HOW DOES THIS AFFECT THE WIDER COFFEE SUPPLY CHAIN?

Those buying and importing coffee in major consuming countries are among those directly affected by these rising freight costs.

“Ultimately, the price has to get passed along the supply chain,” Sam says. “The roaster pays in the end.”

However, consumers also have to be prepared for increased costs. A recent article by Reuters said that consumer prices may not increase at large chains, such as Starbucks, but prices of supermarket coffee may start to rise if logistical problems persist.

This is because large-scale chains tend to buy coffee much further in advance, which means their stocks are less likely to run out in the short term. However, for smaller specialty coffee roasters with less of a capacity for logistics, this is shaping up to be a serious concern.

According to Bloomberg, reports in March 2021 indicated that US coffee stockpiles had reached six-year lows in the face of rising demand.

However, it’s not just major consuming countries that are feeling the impact. Sam says that container shortages and delays are also preventing producers from shipping coffee and receiving payment.

“If these logistics issues do prove to be long-term problems, it’s going to put price pressure on at origin level as well,” he says. “This is because it’s another variable to control through risk management.

“For instance, in Vietnam, there are cheap coffee offers with plenty of demand, but spots are expensive. Their coffee is massively in demand, but producers are struggling to sell it.”

WHAT ARE THE LONG-TERM IMPLICATIONS?

This freight crisis isn’t expected to end anytime soon, with market analysts anticipating that shipping prices will remain high throughout 2022.

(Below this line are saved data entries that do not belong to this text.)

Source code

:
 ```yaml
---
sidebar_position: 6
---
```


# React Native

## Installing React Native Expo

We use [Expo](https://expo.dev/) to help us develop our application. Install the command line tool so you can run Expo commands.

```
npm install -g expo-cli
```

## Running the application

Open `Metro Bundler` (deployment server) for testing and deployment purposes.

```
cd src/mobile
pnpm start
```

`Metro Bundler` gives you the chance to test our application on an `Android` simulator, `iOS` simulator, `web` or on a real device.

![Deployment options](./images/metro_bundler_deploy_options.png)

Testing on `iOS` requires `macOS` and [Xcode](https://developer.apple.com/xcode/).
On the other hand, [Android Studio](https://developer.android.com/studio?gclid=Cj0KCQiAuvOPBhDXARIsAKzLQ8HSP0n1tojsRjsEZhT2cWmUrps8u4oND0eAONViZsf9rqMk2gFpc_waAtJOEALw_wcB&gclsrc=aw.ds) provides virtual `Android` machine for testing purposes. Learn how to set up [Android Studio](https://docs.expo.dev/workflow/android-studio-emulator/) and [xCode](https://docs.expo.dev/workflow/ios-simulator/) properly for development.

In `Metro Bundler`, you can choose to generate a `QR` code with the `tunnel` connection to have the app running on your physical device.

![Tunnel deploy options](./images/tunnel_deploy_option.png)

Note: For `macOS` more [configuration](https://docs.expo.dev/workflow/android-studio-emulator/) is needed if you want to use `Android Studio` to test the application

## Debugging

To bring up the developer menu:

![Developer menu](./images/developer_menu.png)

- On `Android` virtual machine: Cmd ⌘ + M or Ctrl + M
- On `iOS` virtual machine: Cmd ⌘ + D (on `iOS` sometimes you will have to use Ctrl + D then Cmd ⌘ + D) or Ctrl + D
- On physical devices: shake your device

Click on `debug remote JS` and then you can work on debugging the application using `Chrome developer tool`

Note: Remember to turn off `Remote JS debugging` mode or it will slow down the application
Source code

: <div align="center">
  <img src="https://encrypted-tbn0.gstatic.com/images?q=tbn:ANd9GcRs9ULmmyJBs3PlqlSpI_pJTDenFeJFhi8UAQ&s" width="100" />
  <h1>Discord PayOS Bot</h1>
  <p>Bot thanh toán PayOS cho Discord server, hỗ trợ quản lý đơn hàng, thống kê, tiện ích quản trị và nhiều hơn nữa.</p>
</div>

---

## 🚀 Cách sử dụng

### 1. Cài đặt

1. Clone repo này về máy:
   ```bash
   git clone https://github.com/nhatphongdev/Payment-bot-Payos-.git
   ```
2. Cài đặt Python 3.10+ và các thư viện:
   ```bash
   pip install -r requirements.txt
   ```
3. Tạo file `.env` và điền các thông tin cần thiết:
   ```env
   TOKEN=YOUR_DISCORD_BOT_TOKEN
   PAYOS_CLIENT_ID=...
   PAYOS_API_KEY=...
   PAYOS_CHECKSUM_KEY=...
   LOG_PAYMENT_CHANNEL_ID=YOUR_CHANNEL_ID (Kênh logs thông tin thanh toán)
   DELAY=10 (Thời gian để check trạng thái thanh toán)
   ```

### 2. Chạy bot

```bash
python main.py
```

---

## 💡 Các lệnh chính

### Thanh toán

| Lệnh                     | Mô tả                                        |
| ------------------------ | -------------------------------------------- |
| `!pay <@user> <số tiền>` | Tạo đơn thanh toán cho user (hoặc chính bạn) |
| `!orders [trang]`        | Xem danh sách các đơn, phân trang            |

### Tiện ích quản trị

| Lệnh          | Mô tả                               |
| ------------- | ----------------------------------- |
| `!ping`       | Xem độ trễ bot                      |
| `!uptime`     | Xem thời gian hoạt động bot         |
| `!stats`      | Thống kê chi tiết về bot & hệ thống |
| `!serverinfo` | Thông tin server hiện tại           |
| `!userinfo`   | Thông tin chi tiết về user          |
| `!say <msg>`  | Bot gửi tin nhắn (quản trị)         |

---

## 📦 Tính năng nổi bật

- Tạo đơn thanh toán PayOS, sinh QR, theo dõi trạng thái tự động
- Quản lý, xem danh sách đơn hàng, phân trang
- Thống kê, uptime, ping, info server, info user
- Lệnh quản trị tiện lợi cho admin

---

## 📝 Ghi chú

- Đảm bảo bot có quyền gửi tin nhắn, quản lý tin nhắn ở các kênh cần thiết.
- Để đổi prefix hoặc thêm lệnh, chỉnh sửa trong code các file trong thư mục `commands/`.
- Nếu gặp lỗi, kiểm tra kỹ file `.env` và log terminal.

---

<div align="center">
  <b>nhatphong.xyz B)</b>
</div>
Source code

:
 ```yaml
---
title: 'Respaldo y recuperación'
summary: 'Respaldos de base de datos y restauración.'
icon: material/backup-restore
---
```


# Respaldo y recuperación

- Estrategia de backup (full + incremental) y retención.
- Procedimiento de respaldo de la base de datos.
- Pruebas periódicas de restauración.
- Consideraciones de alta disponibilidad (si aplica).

In the long term, delays will reduce coffee quality, which could have a serious impact for specialty coffee.

“It’s problematic for the specialty coffee supply chain because the green coffee needs to stay fresh,” Sam explains. “The longer it takes to get coffee out of the country, the more concern there will be about maintaining quality.”

In general, green coffee can stay fresh for up to a year, but roasters should ideally receive green coffee within a few months to maximise freshness.

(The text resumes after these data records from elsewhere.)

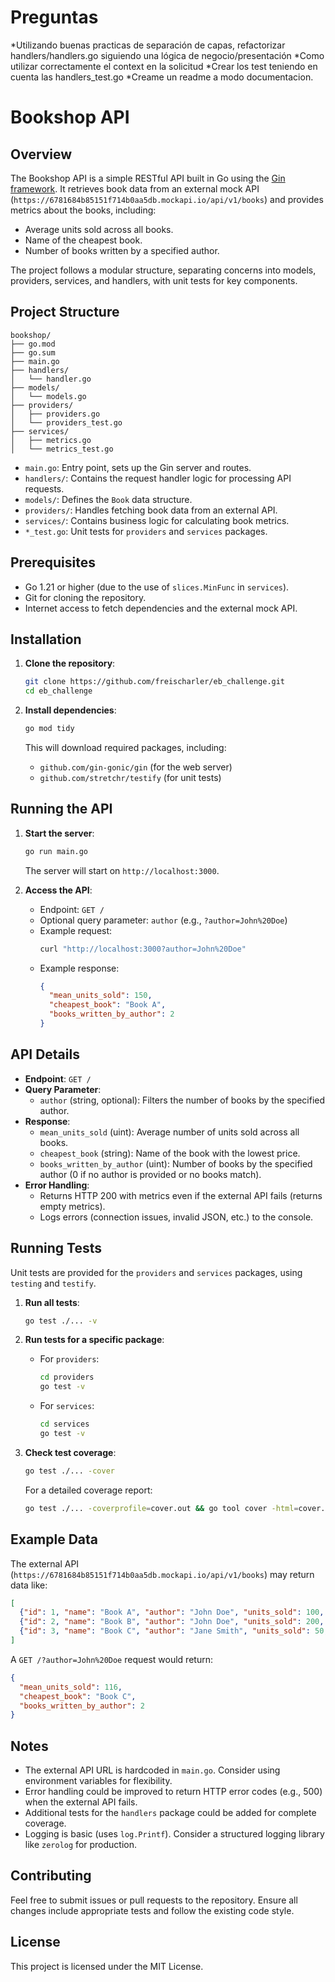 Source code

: # Preguntas

*Utilizando buenas practicas de separación de capas, refactorizar handlers/handlers.go siguiendo una lógica de negocio/presentación
*Como utilizar correctamente el context en la solicitud
*Crear los test teniendo en cuenta las handlers_test.go
*Creame un readme a modo documentacion.

# Bookshop API

## Overview
The Bookshop API is a simple RESTful API built in Go using the [Gin framework](https://github.com/gin-gonic/gin). It retrieves book data from an external mock API (`https://6781684b85151f714b0aa5db.mockapi.io/api/v1/books`) and provides metrics about the books, including:
- Average units sold across all books.
- Name of the cheapest book.
- Number of books written by a specified author.

The project follows a modular structure, separating concerns into models, providers, services, and handlers, with unit tests for key components.

## Project Structure
```
bookshop/
├── go.mod
├── go.sum
├── main.go
├── handlers/
│   └── handler.go
├── models/
│   └── models.go
├── providers/
│   ├── providers.go
│   └── providers_test.go
├── services/
│   ├── metrics.go
│   └── metrics_test.go
```

- `main.go`: Entry point, sets up the Gin server and routes.
- `handlers/`: Contains the request handler logic for processing API requests.
- `models/`: Defines the `Book` data structure.
- `providers/`: Handles fetching book data from an external API.
- `services/`: Contains business logic for calculating book metrics.
- `*_test.go`: Unit tests for `providers` and `services` packages.

## Prerequisites
- Go 1.21 or higher (due to the use of `slices.MinFunc` in `services`).
- Git for cloning the repository.
- Internet access to fetch dependencies and the external mock API.

## Installation
1. **Clone the repository**:
   ```bash
   git clone https://github.com/freischarler/eb_challenge.git
   cd eb_challenge
   ```

2. **Install dependencies**:
   ```bash
   go mod tidy
   ```
   This will download required packages, including:
   - `github.com/gin-gonic/gin` (for the web server)
   - `github.com/stretchr/testify` (for unit tests)

## Running the API
1. **Start the server**:
   ```bash
   go run main.go
   ```
   The server will start on `http://localhost:3000`.

2. **Access the API**:
   - Endpoint: `GET /`
   - Optional query parameter: `author` (e.g., `?author=John%20Doe`)
   - Example request:
     ```bash
     curl "http://localhost:3000?author=John%20Doe"
     ```
   - Example response:
     ```json
     {
       "mean_units_sold": 150,
       "cheapest_book": "Book A",
       "books_written_by_author": 2
     }
     ```

## API Details
- **Endpoint**: `GET /`
- **Query Parameter**:
  - `author` (string, optional): Filters the number of books by the specified author.
- **Response**:
  - `mean_units_sold` (uint): Average number of units sold across all books.
  - `cheapest_book` (string): Name of the book with the lowest price.
  - `books_written_by_author` (uint): Number of books by the specified author (0 if no author is provided or no books match).
- **Error Handling**:
  - Returns HTTP 200 with metrics even if the external API fails (returns empty metrics).
  - Logs errors (connection issues, invalid JSON, etc.) to the console.

## Running Tests
Unit tests are provided for the `providers` and `services` packages, using `testing` and `testify`.

1. **Run all tests**:
   ```bash
   go test ./... -v
   ```

2. **Run tests for a specific package**:
   - For `providers`:
     ```bash
     cd providers
     go test -v
     ```
   - For `services`:
     ```bash
     cd services
     go test -v
     ```

3. **Check test coverage**:
   ```bash
   go test ./... -cover
   ```
   For a detailed coverage report:
   ```bash
   go test ./... -coverprofile=cover.out && go tool cover -html=cover.out
   ```

## Example Data
The external API (`https://6781684b85151f714b0aa5db.mockapi.io/api/v1/books`) may return data like:
```json
[
  {"id": 1, "name": "Book A", "author": "John Doe", "units_sold": 100, "price": 10},
  {"id": 2, "name": "Book B", "author": "John Doe", "units_sold": 200, "price": 15},
  {"id": 3, "name": "Book C", "author": "Jane Smith", "units_sold": 50, "price": 8}
]
```

A `GET /?author=John%20Doe` request would return:
```json
{
  "mean_units_sold": 116,
  "cheapest_book": "Book C",
  "books_written_by_author": 2
}
```

## Notes
- The external API URL is hardcoded in `main.go`. Consider using environment variables for flexibility.
- Error handling could be improved to return HTTP error codes (e.g., 500) when the external API fails.
- Additional tests for the `handlers` package could be added for complete coverage.
- Logging is basic (uses `log.Printf`). Consider a structured logging library like `zerolog` for production.

## Contributing
Feel free to submit issues or pull requests to the repository. Ensure all changes include appropriate tests and follow the existing code style.

## License
This project is licensed under the MIT License. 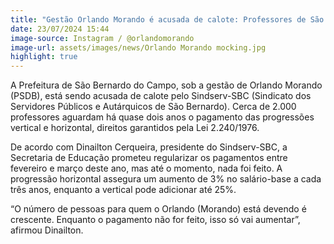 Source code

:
 ```yaml
---
title: "Gestão Orlando Morando é acusada de calote: Professores de São Bernardo à espera de progressões"
date: 23/07/2024 15:44
image-source: Instagram / @orlandomorando
image-url: assets/images/news/Orlando Morando mocking.jpg
highlight: true
---
```


A Prefeitura de São Bernardo do Campo, sob a gestão de Orlando Morando (PSDB), está sendo acusada de calote pelo Sindserv-SBC (Sindicato dos Servidores Públicos e Autárquicos de São Bernardo). Cerca de 2.000 professores aguardam há quase dois anos o pagamento das progressões vertical e horizontal, direitos garantidos pela Lei 2.240/1976.

De acordo com Dinailton Cerqueira, presidente do Sindserv-SBC, a Secretaria de Educação prometeu regularizar os pagamentos entre fevereiro e março deste ano, mas até o momento, nada foi feito. A progressão horizontal assegura um aumento de 3% no salário-base a cada três anos, enquanto a vertical pode adicionar até 25%.

“O número de pessoas para quem o Orlando (Morando) está devendo é crescente. Enquanto o pagamento não for feito, isso só vai aumentar”, afirmou Dinailton.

Sam adds that if shipping problems persist, larger coffee companies will also start to feel more of the financial repercussions.

“Logistics issues present a real problem for commercial coffee traders. The more commercial your coffee business is, the more problematic logistics issues are, because margins are slimmer.”

He adds that the uncertainty surrounding when shipments will arrive may also drastically affect stock levels, and lead to more spot buying (where roasters purchase coffee with no prior commitments).

“You can’t plan for the timings of shipments, which is a real issue for consistency. If you’re a medium-sized specialty coffee roaster, you might plan to have one shipment arrive in December, one in May, and one in September, spread out evenly through the year.

“But if you’re not holding enough inventory to cover your stock for another three or four months while you wait for coffee to arrive, you will have to spot buy coffee.”

At scale, spot buying can be disadvantageous for both roasters and producers. Spot coffee tends to be less fresh, but costs more. Furthermore, without contractual agreements, farmers are in a weaker position. For a financially sustainable coffee industry, the stability provided by prearranged contracts is key.

These ever-growing logistics problems are a concern for the coffee industry, but there are ways for the entire supply chain to handle them effectively.

Continuous communication from everyone across the supply chain is essential. It’s more difficult than ever to provide a timescale for your customers, but constant updates go a long way towards maintaining healthy trade relationships.

While it seems that these container shortages and shipping delays will be persistent for another few months at least, staying as prepared as possible will help the coffee industry remain resilient and adaptable across the board.